→ Problem details: Output the entire listing below exactly as it stands.
(Extracted records Opens)
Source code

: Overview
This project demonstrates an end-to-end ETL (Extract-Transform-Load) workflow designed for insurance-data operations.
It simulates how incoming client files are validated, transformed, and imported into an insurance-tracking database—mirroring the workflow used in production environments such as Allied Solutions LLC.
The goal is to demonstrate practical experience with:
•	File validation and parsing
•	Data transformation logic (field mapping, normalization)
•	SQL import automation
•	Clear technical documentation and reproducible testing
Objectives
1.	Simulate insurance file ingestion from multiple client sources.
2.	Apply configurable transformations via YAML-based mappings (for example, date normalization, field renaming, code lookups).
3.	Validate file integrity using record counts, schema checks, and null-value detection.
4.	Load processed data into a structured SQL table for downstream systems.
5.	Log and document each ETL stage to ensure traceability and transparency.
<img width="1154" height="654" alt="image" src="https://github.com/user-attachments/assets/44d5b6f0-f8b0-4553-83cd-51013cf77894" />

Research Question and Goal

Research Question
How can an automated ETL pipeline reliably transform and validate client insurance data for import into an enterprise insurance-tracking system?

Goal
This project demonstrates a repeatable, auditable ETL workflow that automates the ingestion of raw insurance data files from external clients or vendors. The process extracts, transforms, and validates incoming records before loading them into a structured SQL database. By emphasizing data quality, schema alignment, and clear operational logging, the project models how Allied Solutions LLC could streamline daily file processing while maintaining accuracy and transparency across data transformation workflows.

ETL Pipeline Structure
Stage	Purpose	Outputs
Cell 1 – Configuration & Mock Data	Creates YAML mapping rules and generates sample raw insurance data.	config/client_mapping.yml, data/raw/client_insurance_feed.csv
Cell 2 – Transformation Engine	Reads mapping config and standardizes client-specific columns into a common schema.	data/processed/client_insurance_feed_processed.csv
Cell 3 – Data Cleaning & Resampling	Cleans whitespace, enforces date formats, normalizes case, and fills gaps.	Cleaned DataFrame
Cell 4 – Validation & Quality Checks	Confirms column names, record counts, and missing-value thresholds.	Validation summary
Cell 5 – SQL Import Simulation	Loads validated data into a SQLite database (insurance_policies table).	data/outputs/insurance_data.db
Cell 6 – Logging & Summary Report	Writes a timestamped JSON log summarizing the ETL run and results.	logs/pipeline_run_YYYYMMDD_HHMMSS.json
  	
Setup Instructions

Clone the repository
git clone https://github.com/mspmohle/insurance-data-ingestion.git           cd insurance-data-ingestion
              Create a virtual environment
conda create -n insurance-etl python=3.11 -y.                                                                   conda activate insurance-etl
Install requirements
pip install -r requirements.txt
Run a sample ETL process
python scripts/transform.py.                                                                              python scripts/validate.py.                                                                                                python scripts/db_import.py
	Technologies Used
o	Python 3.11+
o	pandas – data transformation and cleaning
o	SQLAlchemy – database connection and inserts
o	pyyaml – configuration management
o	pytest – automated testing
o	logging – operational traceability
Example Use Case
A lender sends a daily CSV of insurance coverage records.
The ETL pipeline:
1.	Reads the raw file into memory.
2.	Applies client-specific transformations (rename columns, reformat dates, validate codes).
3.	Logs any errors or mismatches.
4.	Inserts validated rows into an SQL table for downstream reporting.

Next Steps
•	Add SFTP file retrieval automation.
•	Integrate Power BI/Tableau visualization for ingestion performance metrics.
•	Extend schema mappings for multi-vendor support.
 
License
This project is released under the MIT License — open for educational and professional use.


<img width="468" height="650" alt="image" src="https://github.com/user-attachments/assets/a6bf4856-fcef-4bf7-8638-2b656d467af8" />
(Extracted records Closes)
→ Response to the exercise:
Source code

: Overview
This project demonstrates an end-to-end ETL (Extract-Transform-Load) workflow designed for insurance-data operations.
It simulates how incoming client files are validated, transformed, and imported into an insurance-tracking database—mirroring the workflow used in production environments such as Allied Solutions LLC.
The goal is to demonstrate practical experience with:
•	File validation and parsing
•	Data transformation logic (field mapping, normalization)
•	SQL import automation
•	Clear technical documentation and reproducible testing
Objectives
1.	Simulate insurance file ingestion from multiple client sources.
2.	Apply configurable transformations via YAML-based mappings (for example, date normalization, field renaming, code lookups).
3.	Validate file integrity using record counts, schema checks, and null-value detection.
4.	Load processed data into a structured SQL table for downstream systems.
5.	Log and document each ETL stage to ensure traceability and transparency.
<img width="1154" height="654" alt="image" src="https://github.com/user-attachments/assets/44d5b6f0-f8b0-4553-83cd-51013cf77894" />

Research Question and Goal

Research Question
How can an automated ETL pipeline reliably transform and validate client insurance data for import into an enterprise insurance-tracking system?

Goal
This project demonstrates a repeatable, auditable ETL workflow that automates the ingestion of raw insurance data files from external clients or vendors. The process extracts, transforms, and validates incoming records before loading them into a structured SQL database. By emphasizing data quality, schema alignment, and clear operational logging, the project models how Allied Solutions LLC could streamline daily file processing while maintaining accuracy and transparency across data transformation workflows.

ETL Pipeline Structure
Stage	Purpose	Outputs
Cell 1 – Configuration & Mock Data	Creates YAML mapping rules and generates sample raw insurance data.	config/client_mapping.yml, data/raw/client_insurance_feed.csv
Cell 2 – Transformation Engine	Reads mapping config and standardizes client-specific columns into a common schema.	data/processed/client_insurance_feed_processed.csv
Cell 3 – Data Cleaning & Resampling	Cleans whitespace, enforces date formats, normalizes case, and fills gaps.	Cleaned DataFrame
Cell 4 – Validation & Quality Checks	Confirms column names, record counts, and missing-value thresholds.	Validation summary
Cell 5 – SQL Import Simulation	Loads validated data into a SQLite database (insurance_policies table).	data/outputs/insurance_data.db
Cell 6 – Logging & Summary Report	Writes a timestamped JSON log summarizing the ETL run and results.	logs/pipeline_run_YYYYMMDD_HHMMSS.json
  	
Setup Instructions

Clone the repository
git clone https://github.com/mspmohle/insurance-data-ingestion.git           cd insurance-data-ingestion
              Create a virtual environment
conda create -n insurance-etl python=3.11 -y.                                                                   conda activate insurance-etl
Install requirements
pip install -r requirements.txt
Run a sample ETL process
python scripts/transform.py.                                                                              python scripts/validate.py.                                                                                                python scripts/db_import.py
	Technologies Used
o	Python 3.11+
o	pandas – data transformation and cleaning
o	SQLAlchemy – database connection and inserts
o	pyyaml – configuration management
o	pytest – automated testing
o	logging – operational traceability
Example Use Case
A lender sends a daily CSV of insurance coverage records.
The ETL pipeline:
1.	Reads the raw file into memory.
2.	Applies client-specific transformations (rename columns, reformat dates, validate codes).
3.	Logs any errors or mismatches.
4.	Inserts validated rows into an SQL table for downstream reporting.

Next Steps
•	Add SFTP file retrieval automation.
•	Integrate Power BI/Tableau visualization for ingestion performance metrics.
•	Extend schema mappings for multi-vendor support.
 
License
This project is released under the MIT License — open for educational and professional use.


<img width="468" height="650" alt="image" src="https://github.com/user-attachments/assets/a6bf4856-fcef-4bf7-8638-2b656d467af8" />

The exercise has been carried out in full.